== Data extracts

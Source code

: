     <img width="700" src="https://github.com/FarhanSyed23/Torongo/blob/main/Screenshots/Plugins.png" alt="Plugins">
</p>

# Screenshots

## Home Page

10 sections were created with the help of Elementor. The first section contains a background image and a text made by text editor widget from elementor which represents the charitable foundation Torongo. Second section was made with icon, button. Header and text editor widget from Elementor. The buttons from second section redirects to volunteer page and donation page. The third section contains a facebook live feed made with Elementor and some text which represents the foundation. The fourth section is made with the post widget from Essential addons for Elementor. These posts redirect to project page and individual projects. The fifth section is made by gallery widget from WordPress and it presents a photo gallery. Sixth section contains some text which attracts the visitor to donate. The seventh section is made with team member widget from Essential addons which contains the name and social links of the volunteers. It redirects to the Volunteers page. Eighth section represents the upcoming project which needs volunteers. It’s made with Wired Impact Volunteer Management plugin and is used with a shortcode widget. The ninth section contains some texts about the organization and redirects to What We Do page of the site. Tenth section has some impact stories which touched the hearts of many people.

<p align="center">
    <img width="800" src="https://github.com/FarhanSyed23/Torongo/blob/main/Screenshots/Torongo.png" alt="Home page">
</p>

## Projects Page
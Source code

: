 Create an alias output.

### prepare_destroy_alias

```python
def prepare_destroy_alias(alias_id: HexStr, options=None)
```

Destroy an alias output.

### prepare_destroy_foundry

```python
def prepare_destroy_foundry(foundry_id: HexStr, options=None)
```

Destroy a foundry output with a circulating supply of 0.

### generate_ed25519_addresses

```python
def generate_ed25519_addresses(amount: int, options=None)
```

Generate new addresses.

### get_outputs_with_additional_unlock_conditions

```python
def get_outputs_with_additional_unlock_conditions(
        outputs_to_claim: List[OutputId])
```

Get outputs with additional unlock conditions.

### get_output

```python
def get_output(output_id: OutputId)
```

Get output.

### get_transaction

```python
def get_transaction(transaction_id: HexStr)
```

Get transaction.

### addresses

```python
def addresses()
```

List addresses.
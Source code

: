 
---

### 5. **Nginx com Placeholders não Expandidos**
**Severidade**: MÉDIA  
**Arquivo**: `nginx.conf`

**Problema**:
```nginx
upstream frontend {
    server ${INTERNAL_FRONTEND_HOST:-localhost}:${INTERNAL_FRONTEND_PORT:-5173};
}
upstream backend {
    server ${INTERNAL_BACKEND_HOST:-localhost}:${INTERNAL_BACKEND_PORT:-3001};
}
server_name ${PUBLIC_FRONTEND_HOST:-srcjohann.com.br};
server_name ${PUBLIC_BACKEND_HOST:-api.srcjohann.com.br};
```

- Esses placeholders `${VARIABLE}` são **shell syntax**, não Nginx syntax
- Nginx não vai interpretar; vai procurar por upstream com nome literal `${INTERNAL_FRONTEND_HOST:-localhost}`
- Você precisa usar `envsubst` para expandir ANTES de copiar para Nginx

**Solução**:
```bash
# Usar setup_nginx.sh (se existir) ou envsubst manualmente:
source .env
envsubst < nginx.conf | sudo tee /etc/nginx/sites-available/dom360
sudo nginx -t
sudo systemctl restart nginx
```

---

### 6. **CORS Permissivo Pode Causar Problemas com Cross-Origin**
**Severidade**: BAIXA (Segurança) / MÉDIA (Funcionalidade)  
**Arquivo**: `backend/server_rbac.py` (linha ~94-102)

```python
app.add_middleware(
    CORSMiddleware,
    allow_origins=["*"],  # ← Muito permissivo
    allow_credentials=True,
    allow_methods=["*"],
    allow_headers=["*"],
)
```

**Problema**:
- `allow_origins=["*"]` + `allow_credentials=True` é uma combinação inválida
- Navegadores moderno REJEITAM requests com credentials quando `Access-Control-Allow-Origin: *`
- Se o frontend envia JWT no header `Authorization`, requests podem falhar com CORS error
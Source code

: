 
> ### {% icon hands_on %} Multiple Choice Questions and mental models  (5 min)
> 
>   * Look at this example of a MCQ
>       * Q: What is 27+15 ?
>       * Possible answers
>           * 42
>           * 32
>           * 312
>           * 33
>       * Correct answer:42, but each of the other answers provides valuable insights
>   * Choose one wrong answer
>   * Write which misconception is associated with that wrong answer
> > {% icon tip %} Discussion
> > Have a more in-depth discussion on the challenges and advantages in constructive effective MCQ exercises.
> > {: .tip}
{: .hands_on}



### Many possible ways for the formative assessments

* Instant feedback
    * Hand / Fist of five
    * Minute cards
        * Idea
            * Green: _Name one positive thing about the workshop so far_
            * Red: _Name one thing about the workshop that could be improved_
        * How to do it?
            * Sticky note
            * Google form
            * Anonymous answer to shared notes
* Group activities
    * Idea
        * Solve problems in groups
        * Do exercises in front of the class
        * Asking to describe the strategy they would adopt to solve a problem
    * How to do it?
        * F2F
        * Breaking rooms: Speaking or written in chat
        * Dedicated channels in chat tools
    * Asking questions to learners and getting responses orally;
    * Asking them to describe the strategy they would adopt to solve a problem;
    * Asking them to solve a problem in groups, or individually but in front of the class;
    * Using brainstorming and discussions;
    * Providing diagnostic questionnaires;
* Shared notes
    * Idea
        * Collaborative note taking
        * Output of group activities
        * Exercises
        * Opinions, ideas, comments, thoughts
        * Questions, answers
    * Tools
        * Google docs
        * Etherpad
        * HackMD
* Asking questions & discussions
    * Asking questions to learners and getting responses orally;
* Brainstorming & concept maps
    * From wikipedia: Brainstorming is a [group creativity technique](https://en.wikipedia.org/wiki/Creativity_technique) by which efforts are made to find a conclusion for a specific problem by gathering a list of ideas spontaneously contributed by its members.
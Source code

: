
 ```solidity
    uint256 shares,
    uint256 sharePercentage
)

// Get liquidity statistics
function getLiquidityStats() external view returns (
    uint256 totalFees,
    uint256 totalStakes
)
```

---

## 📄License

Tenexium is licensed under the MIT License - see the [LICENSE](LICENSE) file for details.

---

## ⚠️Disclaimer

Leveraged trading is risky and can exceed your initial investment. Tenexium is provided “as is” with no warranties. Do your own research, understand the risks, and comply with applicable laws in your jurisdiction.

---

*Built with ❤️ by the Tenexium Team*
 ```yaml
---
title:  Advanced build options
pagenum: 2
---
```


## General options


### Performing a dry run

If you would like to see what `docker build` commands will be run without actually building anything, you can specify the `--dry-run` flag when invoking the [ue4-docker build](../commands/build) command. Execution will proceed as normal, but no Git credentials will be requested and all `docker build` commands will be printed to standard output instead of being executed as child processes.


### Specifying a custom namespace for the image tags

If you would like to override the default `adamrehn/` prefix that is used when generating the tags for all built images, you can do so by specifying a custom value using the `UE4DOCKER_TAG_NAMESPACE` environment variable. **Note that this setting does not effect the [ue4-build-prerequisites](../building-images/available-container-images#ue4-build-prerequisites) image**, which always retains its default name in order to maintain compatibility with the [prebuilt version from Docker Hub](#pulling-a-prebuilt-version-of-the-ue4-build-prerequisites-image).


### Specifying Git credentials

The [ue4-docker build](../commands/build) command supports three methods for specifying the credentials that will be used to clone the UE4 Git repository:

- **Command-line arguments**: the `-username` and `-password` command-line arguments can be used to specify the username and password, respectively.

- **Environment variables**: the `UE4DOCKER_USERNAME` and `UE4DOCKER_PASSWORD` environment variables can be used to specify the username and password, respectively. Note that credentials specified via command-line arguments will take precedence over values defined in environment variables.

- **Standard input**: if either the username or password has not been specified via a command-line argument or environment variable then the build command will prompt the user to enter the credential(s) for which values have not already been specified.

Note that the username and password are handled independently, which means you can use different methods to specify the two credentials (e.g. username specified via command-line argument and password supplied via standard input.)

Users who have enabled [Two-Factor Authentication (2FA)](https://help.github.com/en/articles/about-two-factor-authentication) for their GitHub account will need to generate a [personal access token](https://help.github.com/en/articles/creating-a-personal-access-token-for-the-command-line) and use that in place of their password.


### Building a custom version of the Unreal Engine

====

=== Exercise description ===
Copy out each line of the data that has the word "adopt" in it.

=== Exercise solution ===
        * Asking to describe the strategy they would adopt to solve a problem
    * Asking them to describe the strategy they would adopt to solve a problem;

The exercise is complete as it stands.